This study involves a fourteen-hundred-kilometer-long pilgrimage around Japan’s fourth largest island, Shikoku. In traveling the circuit of the eighty-eight Buddhist temples that make up the route, pilgrims make their journey together with Kôbô Daishi (774–835), the holy miracle-working figure who is at the heart of the pilgrimage.

Once seen as a marginal practice, recent media portrayal of the pilgrimage as a symbol of Japanese cultural heritage has greatly increased the number of participants, both Japanese and foreign.

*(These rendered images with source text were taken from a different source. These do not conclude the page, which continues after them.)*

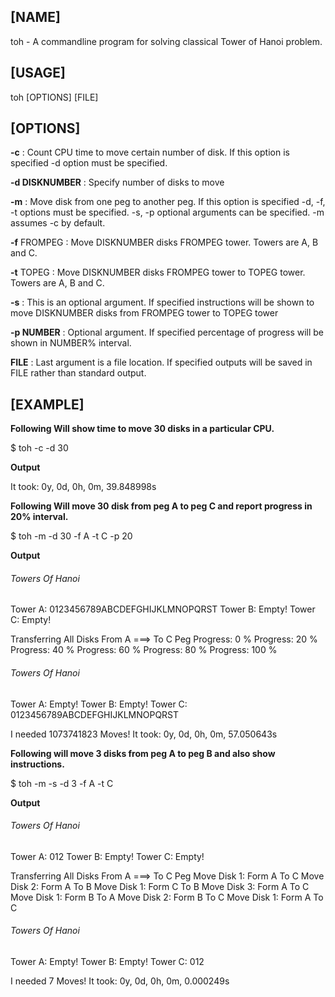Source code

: ## [NAME]

toh - A commandline program for solving classical Tower of Hanoi problem.

## [USAGE]

toh [OPTIONS] [FILE]

## [OPTIONS]

**-c** : Count CPU time to move certain number of disk. If this option is specified -d
     option must be specified.

**-d DISKNUMBER** : Specify number of disks to move 

**-m** : Move disk from one peg to another peg. If this option is specified -d, -f, -t
     options must be specified.
     -s, -p optional arguments can be specified. -m assumes -c by default.

**-f** FROMPEG : Move DISKNUMBER disks FROMPEG tower. Towers are A, B and C.

**-t** TOPEG : Move DISKNUMBER disks FROMPEG tower to TOPEG tower.
           Towers are A, B and C.

**-s** : This is an optional argument. If specified instructions will be shown to move
     DISKNUMBER disks from FROMPEG tower to TOPEG tower

**-p NUMBER** : Optional argument. If specified percentage of progress will be
		   shown in NUMBER% interval.

**FILE** : Last argument is a file location. If specified outputs will be saved
       in FILE rather than standard output.

## [EXAMPLE]

**Following Will show time to move 30 disks in a particular CPU.**

$ toh -c -d 30

**Output**

It took: 0y, 0d, 0h, 0m, 39.848998s

**Following Will move 30 disk from peg A to peg C and report progress in 20% interval.**

$ toh -m -d 30 -f A -t C -p 20

**Output**

###### Towers Of Hanoi ######

Tower A: 0123456789ABCDEFGHIJKLMNOPQRST
Tower B: Empty!
Tower C: Empty!

Transferring All Disks From A ===> To C Peg
Progress: 0 %
Progress: 20 %
Progress: 40 %
Progress: 60 %
Progress: 80 %
Progress: 100 %

###### Towers Of Hanoi ######

Tower A: Empty!
Tower B: Empty!
Tower C: 0123456789ABCDEFGHIJKLMNOPQRST

I needed 1073741823 Moves!
It took: 0y, 0d, 0h, 0m, 57.050643s

**Following will move 3 disks from peg A to peg B and also show instructions.**

$ toh -m -s -d 3 -f A -t C

**Output**

###### Towers Of Hanoi ######

Tower A: 012
Tower B: Empty!
Tower C: Empty!

Transferring All Disks From A ===> To C Peg
Move Disk 1: Form A To C
Move Disk 2: Form A To B
Move Disk 1: Form C To B
Move Disk 3: Form A To C
Move Disk 1: Form B To A
Move Disk 2: Form B To C
Move Disk 1: Form A To C

###### Towers Of Hanoi ######

Tower A: Empty!
Tower B: Empty!
Tower C: 012

I needed 7 Moves!
It took: 0y, 0d, 0h, 0m, 0.000249s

In this absorbing look at the nature of the pilgrimage, Ian Reader examines contemporary practices and beliefs in the context of historical development, taking into account theoretical considerations of pilgrimage as a mode of activity and revealing how pilgrimages such as Shikoku may change in nature over the centuries.

This rich ethnographic work covers a wide range of pilgrimage activity and behavior, drawing on accounts of pilgrims traveling by traditional means on foot as well as those taking advantage of the new package bus tours, and exploring the pilgrimage’s role in the everyday lives of participants and the people of Shikoku alike. It discusses the various ways in which the pilgrimage is made and the forces that have shaped it in the past and in the present, including history and legend, the island’s landscape and residents, the narratives and actions of the pilgrims and the priests who run the temples, regional authorities, and commercial tour operators and bus companies.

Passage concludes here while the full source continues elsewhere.